Executive Summary

In every state and in the District of Columbia, manicurists and barbers need an occupational license—effectively a government permission slip—to do their jobs. These licenses, which are often quite onerous to obtain, come with high costs for aspiring workers and consumers. Licensing proponents say these costs are justified by the need to protect public health and safety. Empirical evidence for this claim is lacking, however, with vanishingly little research exploring the necessity of licensing for workers in these or other beauty and personal care occupations.
This study aims to change that. It uses data on health inspection outcomes—a common measure of health and safety risks—and a research design that takes advantage of variation around state borders to answer the question: Do licenses for manicurists and barbers equate to better public health and safety outcomes?
For manicurists, this study compares the outcomes of 2,148 nail salon inspections in Connecticut and New York during a period when Connecticut did not license the occupation. For barbers, this study compares the outcomes of 3,218 barbershop inspections in Alabama, which licenses the occupation less onerously, and Mississippi, which licenses it more onerously. If manicurist and barber licenses bolster health and safety, then nail salons and barbershops in unlicensed or less onerously licensed states should exhibit worse inspection outcomes than counterparts who need to meet steeper state-imposed requirements.

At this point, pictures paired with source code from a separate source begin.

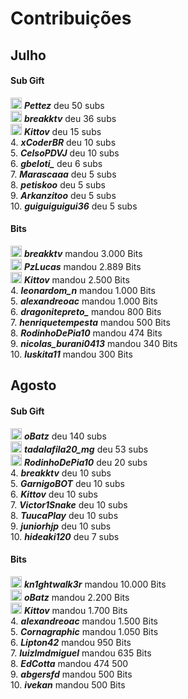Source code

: # Contribuições


## Julho
<!-- tabs:start -->

#### **Sub Gift**

<img src="https://static.twitchcdn.net/assets/GiftBadge-Gold_36-1b402f71cfd08a9bcbaa.png" width="18px"/> ***Pettez*** deu 50 subs <br>
<img src="https://static.twitchcdn.net/assets/GiftBadge-Silver_36-bb7c268e0452a2cdcc8d.png" width="18px"/> ***breakktv*** deu 36 subs <br>
<img src="https://static.twitchcdn.net/assets/GiftBadge-Bronze_36-fd0ee2ef5196b3414a2f.png" width="18px"/> ***Kittov*** deu 15 subs <br>
4. ***xCoderBR*** deu 10 subs <br>
5. ***CelsoPDVJ*** deu 10 subs <br>
6. ***gbeloti_*** deu 6 subs <br>
7. ***Marascaaa*** deu 5 subs <br>
8. ***petiskoo*** deu 5 subs <br>
9. ***Arkanzitoo*** deu 5 subs <br>
10. ***guiguiguigui36*** deu 5 subs <br>

#### **Bits**

<img src="https://static.twitchcdn.net/assets/BitsBadge-Gold_36-c8f77c18519f2a9a0e1c.png" width="18px"/> ***breakktv*** mandou 3.000 Bits <br>
<img src="https://static.twitchcdn.net/assets/BitsBadge-Silver_36-2194db3d68f51d3dd14c.png" width="18px"/> ***PzLucas*** mandou 2.889 Bits <br>
<img src="https://static.twitchcdn.net/assets/BitsBadge-Bronze_36-a9a8deeb17fa7fd7b7b3.png" width="18px"/> ***Kittov*** mandou 2.500 Bits <br>
4. ***leonardom_n*** mandou 1.000 Bits <br>
5. ***alexandreoac*** mandou 1.000 Bits <br>
6. ***dragonitepreto_*** mandou 800 Bits <br>
7. ***henriquetempesta*** mandou 500 Bits <br>
8. ***RodinhoDePia10*** mandou 474 Bits <br>
9. ***nicolas_burani0413*** mandou 340 Bits <br>
10. ***luskita11*** mandou 300 Bits <br>

<!-- tabs:end -->

## Agosto

<!-- tabs:start -->

#### **Sub Gift**

<img src="https://static.twitchcdn.net/assets/GiftBadge-Gold_36-1b402f71cfd08a9bcbaa.png" width="18px"/> ***oBatz*** deu 140 subs <br>
<img src="https://static.twitchcdn.net/assets/GiftBadge-Silver_36-bb7c268e0452a2cdcc8d.png" width="18px"/> ***tadalafila20_mg*** deu 53 subs <br>
<img src="https://static.twitchcdn.net/assets/GiftBadge-Bronze_36-fd0ee2ef5196b3414a2f.png" width="18px"/> ***RodinhoDePia10*** deu 20 subs <br>
4. ***breakktv*** deu 10 subs <br>
5. ***GarnigoBOT*** deu 10 subs <br>
6. ***Kittov*** deu 10 subs <br>
7. ***Victor1Snake*** deu 10 subs <br>
8. ***TuucaPlay*** deu 10 subs <br>
9. ***juniorhjp*** deu 10 subs <br>
10. ***hideaki120*** deu 7 subs <br>

#### **Bits**

<img src="https://static.twitchcdn.net/assets/BitsBadge-Gold_36-c8f77c18519f2a9a0e1c.png" width="18px"/> ***kn1ghtwalk3r*** mandou 10.000 Bits <br>
<img src="https://static.twitchcdn.net/assets/BitsBadge-Silver_36-2194db3d68f51d3dd14c.png" width="18px"/> ***oBatz*** mandou 2.200 Bits <br>
<img src="https://static.twitchcdn.net/assets/BitsBadge-Bronze_36-a9a8deeb17fa7fd7b7b3.png" width="18px"/> ***Kittov*** mandou 1.700 Bits <br>
4. ***alexandreoac*** mandou 1.500 Bits <br>
5. ***Cornagraphic*** mandou 1.050 Bits <br>
6. ***Lipton42*** mandou 950 Bits <br>
7. ***luizlmdmiguel*** mandou 635 Bits <br>
8. ***EdCotta*** mandou 474 500 <br>
9. ***abgersfd*** mandou 500 Bits <br>
10. ***ivekan*** mandou 500 Bits <br>

<!-- tabs:end -->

This study’s results do not support that hypothesis. In fact, they suggest licensing and licensing burdens have no substantive impact on health and safety risks. Inspection outcomes were favorable across the board, regardless of licensing regime. Not only that, differences were quite small (and in the opposite direction licensing proponents would hypothesize). In short, unlicensed nail salons and less onerously licensed barbershops were just as clean and safe as businesses facing steeper licensing requirements.
These results suggest states are subjecting aspiring manicurists and barbers to expensive and time-consuming licensing for no good reason. As such, they add to a growing body of research suggesting licensing has few benefits and many costs. Licensing requirements are costly in terms of time and money for aspiring workers to fulfill, and, in one way or another, these costs are passed along to consumers. Yet most research, like this study, suggests licensing and licensing burdens improve neither service quality in general nor health and safety in particular.
These results also point to an existing regulatory alternative that is both less costly than licensing and more targeted to protecting the public: health inspections. Already widespread, inspections focus on what matters—safe, sanitary practices at the point of service. Inspections are what Connecticut relied on to protect nail salon patrons during the period when it did not license manicurists, and there is no evidence that this system did not work. Indeed, this study’s results suggest the expectation of inspections, together with ordinary market incentives, was sufficient to ensure safe, sanitary service at Connecticut nail salons.
This is good news. It means that states can eliminate occupational licenses for manicurists, barbers, and other beauty and personal care workers, and instead rely on inspections of the places where they provide their services, without sacrificing health and safety. In so doing, they will fulfill their duty of protecting the public while opening opportunities for people to earn an honest living—without bearing unnecessary and often unaffordable costs.